Wendy filed a lawsuit in the Supreme Court of British Columbia against Vancouver Coastal Health, the health authority that operates Vancouver General Hospital, alleging the superbug ultimately led to George’s death. Her claim has not been proven in court.
When asked about the letter, the health authority referred to its statement of defence filed in court.
The statement does not address the letter, but it confirms George had New Delhi metallo Escherichia Coli. The health authority, however, denies knowledge of the infection’s source or that it caused or aggravated any of his medical issues or contributed to his death.
The authority maintains it tested the endoscopy clinic after George contracted the superbug and found no organisms of the type he contracted.
Newborns, people with weakened immune systems and the elderly are especially susceptible to drug-resistant infections. Cystic fibrosis patients are particularly prone due to their chronic lung infections, which are often treated with antibiotics. Over time, the bacteria in the lungs can become resistant.
Marika Archambault-Wallenburg grew up with cystic fibrosis, but never had a superbug before she was hospitalized at the age of 26. Over the following year and a half, she battled no less than four drug-resistant infections in Canadian hospitals, her father, John Wallenburg, contends.
“Hospitals are dangerous places.

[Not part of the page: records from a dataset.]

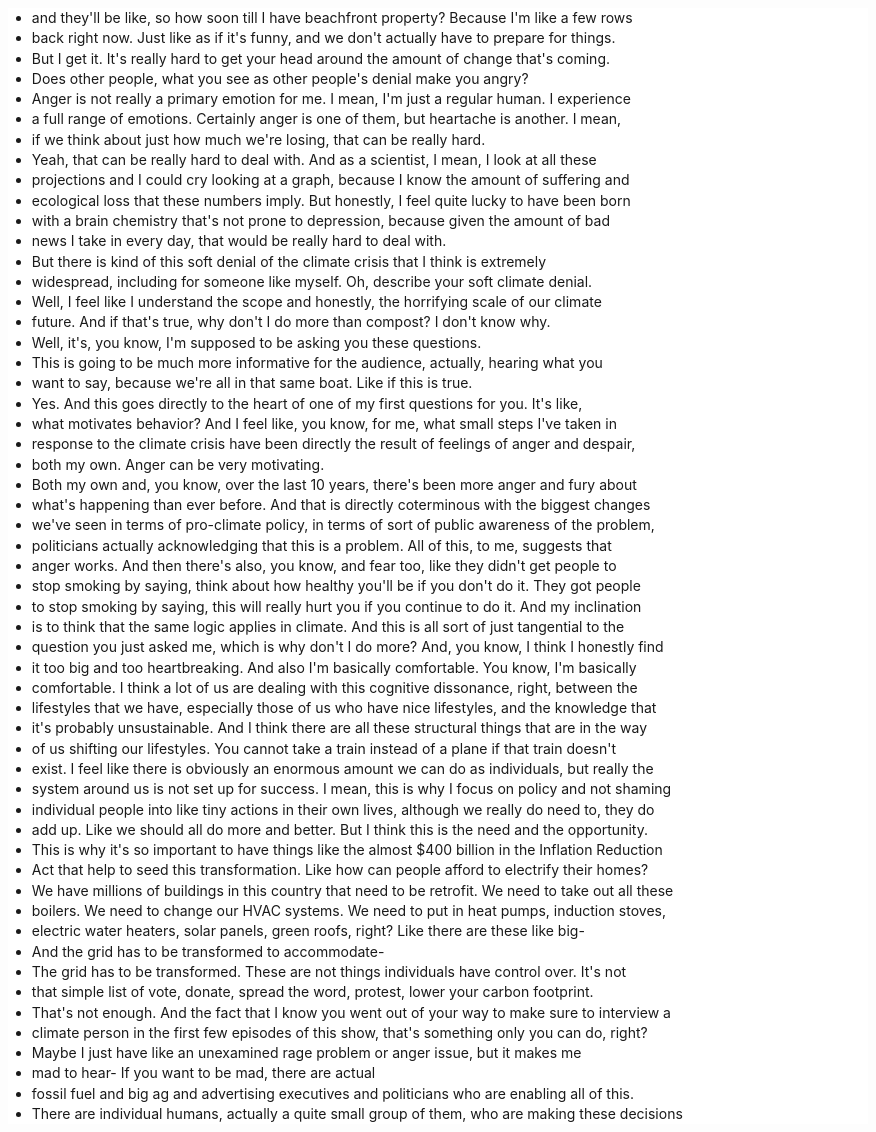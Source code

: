 *  and they'll be like, so how soon till I have beachfront property? Because I'm like a few rows
*  back right now. Just like as if it's funny, and we don't actually have to prepare for things.
*  But I get it. It's really hard to get your head around the amount of change that's coming.
*  Does other people, what you see as other people's denial make you angry?
*  Anger is not really a primary emotion for me. I mean, I'm just a regular human. I experience
*  a full range of emotions. Certainly anger is one of them, but heartache is another. I mean,
*  if we think about just how much we're losing, that can be really hard.
*  Yeah, that can be really hard to deal with. And as a scientist, I mean, I look at all these
*  projections and I could cry looking at a graph, because I know the amount of suffering and
*  ecological loss that these numbers imply. But honestly, I feel quite lucky to have been born
*  with a brain chemistry that's not prone to depression, because given the amount of bad
*  news I take in every day, that would be really hard to deal with.
*  But there is kind of this soft denial of the climate crisis that I think is extremely
*  widespread, including for someone like myself. Oh, describe your soft climate denial.
*  Well, I feel like I understand the scope and honestly, the horrifying scale of our climate
*  future. And if that's true, why don't I do more than compost? I don't know why.
*  Well, it's, you know, I'm supposed to be asking you these questions.
*  This is going to be much more informative for the audience, actually, hearing what you
*  want to say, because we're all in that same boat. Like if this is true.
*  Yes. And this goes directly to the heart of one of my first questions for you. It's like,
*  what motivates behavior? And I feel like, you know, for me, what small steps I've taken in
*  response to the climate crisis have been directly the result of feelings of anger and despair,
*  both my own. Anger can be very motivating.
*  Both my own and, you know, over the last 10 years, there's been more anger and fury about
*  what's happening than ever before. And that is directly coterminous with the biggest changes
*  we've seen in terms of pro-climate policy, in terms of sort of public awareness of the problem,
*  politicians actually acknowledging that this is a problem. All of this, to me, suggests that
*  anger works. And then there's also, you know, and fear too, like they didn't get people to
*  stop smoking by saying, think about how healthy you'll be if you don't do it. They got people
*  to stop smoking by saying, this will really hurt you if you continue to do it. And my inclination
*  is to think that the same logic applies in climate. And this is all sort of just tangential to the
*  question you just asked me, which is why don't I do more? And, you know, I think I honestly find
*  it too big and too heartbreaking. And also I'm basically comfortable. You know, I'm basically
*  comfortable. I think a lot of us are dealing with this cognitive dissonance, right, between the
*  lifestyles that we have, especially those of us who have nice lifestyles, and the knowledge that
*  it's probably unsustainable. And I think there are all these structural things that are in the way
*  of us shifting our lifestyles. You cannot take a train instead of a plane if that train doesn't
*  exist. I feel like there is obviously an enormous amount we can do as individuals, but really the
*  system around us is not set up for success. I mean, this is why I focus on policy and not shaming
*  individual people into like tiny actions in their own lives, although we really do need to, they do
*  add up. Like we should all do more and better. But I think this is the need and the opportunity.
*  This is why it's so important to have things like the almost $400 billion in the Inflation Reduction
*  Act that help to seed this transformation. Like how can people afford to electrify their homes?
*  We have millions of buildings in this country that need to be retrofit. We need to take out all these
*  boilers. We need to change our HVAC systems. We need to put in heat pumps, induction stoves,
*  electric water heaters, solar panels, green roofs, right? Like there are these like big-
*  And the grid has to be transformed to accommodate-
*  The grid has to be transformed. These are not things individuals have control over. It's not
*  that simple list of vote, donate, spread the word, protest, lower your carbon footprint.
*  That's not enough. And the fact that I know you went out of your way to make sure to interview a
*  climate person in the first few episodes of this show, that's something only you can do, right?
*  Maybe I just have like an unexamined rage problem or anger issue, but it makes me
*  mad to hear- If you want to be mad, there are actual
*  fossil fuel and big ag and advertising executives and politicians who are enabling all of this.
*  There are individual humans, actually a quite small group of them, who are making these decisions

They’re dangerous places in general, but for people who are immunocompromised, they’re particularly dangerous,” says Wallenburg, also chief scientific officer for Cystic Fibrosis Canada.
“You become afraid to touch things. You become hyper-vigilant over staff who come into the room and aren’t necessarily following strict procedures.”
The infections sapped Marika’s morale at times, but not her hope.
She spent her days in hospital scrawling dreams on homemade paper about life with new lungs, musing about a motorcycle trip to Yukon.
Marika did not survive long enough to receive the transplant. Her health rapidly deteriorated and a week before her 28th birthday, she died in hospital due to complications from her cystic fibrosis.
“She had friends who said she was fearless. It really wasn’t that she was fearless,” says her father.
“She placed her fears on a different scale than most of us. Because the fears she faced really were a hell of a lot more significant than what others fear.”
Infectious disease physicians are seeing more cases like Marika’s. But Canada still doesn’t have a strong understanding of where resistance is developing or how antibiotics are being used, says Morris of Sinai Health System/University Health Network.
The country has two monitoring programs in place. One collects data from hospitals, while the other gathers information about antimicrobial use in animals from farms raising pigs, chickens and turkeys, as well as resistance along the food chain.
Data from both programs — as well as some information from provincial labs and other sources — feeds into annual reports published by the Canadian Antimicrobial Resistance Surveillance System. The system also buys data from a company called IQVIA on prescriptions written by doctors and dispensed by pharmacies, as well as antimicrobials purchased by hospitals.
But Morris calls the surveillance system a “well-intentioned piece of crap.”